(Work to be completed)
Should a line in the entries below contain "config", return that line.
Source data Start Marker
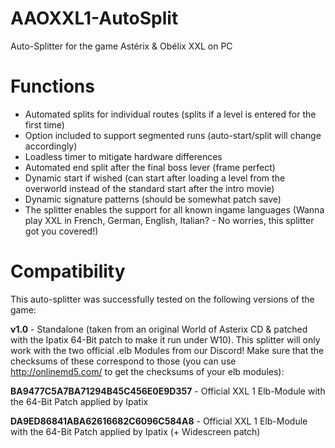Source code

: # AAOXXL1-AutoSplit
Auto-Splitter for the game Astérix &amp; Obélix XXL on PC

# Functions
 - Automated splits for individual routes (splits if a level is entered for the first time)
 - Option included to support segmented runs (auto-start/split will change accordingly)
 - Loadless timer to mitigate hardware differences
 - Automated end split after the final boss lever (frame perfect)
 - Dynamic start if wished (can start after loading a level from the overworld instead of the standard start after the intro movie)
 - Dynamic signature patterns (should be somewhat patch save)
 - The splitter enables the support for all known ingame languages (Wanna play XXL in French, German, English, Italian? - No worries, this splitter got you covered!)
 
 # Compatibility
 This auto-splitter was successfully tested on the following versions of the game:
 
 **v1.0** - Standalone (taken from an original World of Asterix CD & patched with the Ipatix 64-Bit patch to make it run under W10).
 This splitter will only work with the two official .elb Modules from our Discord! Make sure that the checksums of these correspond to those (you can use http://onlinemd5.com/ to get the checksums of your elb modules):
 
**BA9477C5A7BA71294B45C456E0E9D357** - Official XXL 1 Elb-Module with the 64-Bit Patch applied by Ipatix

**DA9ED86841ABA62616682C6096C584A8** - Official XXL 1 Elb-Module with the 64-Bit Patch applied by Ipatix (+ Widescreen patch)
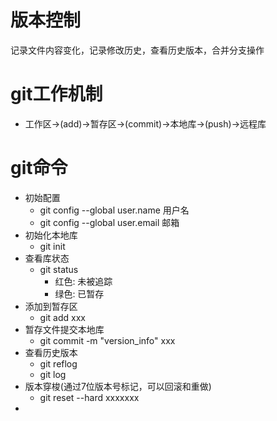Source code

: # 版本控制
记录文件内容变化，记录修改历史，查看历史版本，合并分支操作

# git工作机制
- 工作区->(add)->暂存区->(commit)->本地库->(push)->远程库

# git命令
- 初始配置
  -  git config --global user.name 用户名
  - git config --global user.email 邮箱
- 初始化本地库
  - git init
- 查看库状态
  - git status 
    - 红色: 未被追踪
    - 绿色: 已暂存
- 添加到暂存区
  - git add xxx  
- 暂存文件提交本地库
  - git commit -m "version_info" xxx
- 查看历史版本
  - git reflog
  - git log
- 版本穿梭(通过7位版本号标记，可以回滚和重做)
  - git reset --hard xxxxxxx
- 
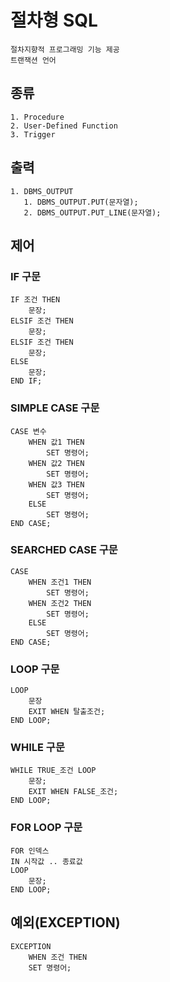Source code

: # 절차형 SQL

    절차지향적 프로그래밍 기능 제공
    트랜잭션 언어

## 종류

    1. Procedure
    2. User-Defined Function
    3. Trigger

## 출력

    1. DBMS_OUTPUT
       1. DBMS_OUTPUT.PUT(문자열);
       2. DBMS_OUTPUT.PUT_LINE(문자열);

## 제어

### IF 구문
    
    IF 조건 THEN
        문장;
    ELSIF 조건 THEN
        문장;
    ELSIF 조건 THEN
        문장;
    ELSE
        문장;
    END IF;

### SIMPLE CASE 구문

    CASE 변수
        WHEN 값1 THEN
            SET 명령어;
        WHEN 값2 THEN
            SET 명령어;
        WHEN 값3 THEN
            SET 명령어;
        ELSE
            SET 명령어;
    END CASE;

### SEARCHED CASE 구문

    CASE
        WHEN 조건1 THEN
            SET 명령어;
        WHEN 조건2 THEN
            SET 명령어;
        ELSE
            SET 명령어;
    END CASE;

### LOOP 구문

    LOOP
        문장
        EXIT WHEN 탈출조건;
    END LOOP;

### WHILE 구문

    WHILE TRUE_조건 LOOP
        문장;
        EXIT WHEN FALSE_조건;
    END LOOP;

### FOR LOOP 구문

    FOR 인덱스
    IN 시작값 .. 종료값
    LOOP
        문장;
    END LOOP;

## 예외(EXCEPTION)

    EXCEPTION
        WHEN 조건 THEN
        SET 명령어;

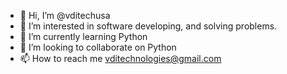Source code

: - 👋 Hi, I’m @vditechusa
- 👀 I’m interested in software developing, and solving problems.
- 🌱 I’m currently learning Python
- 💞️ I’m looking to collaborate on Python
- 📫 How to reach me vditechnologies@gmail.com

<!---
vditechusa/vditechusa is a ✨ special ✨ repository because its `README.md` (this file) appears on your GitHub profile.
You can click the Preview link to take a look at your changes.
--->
Source data End Marker
(Output)
  -  git config --global user.name 用户名
  - git config --global user.email 邮箱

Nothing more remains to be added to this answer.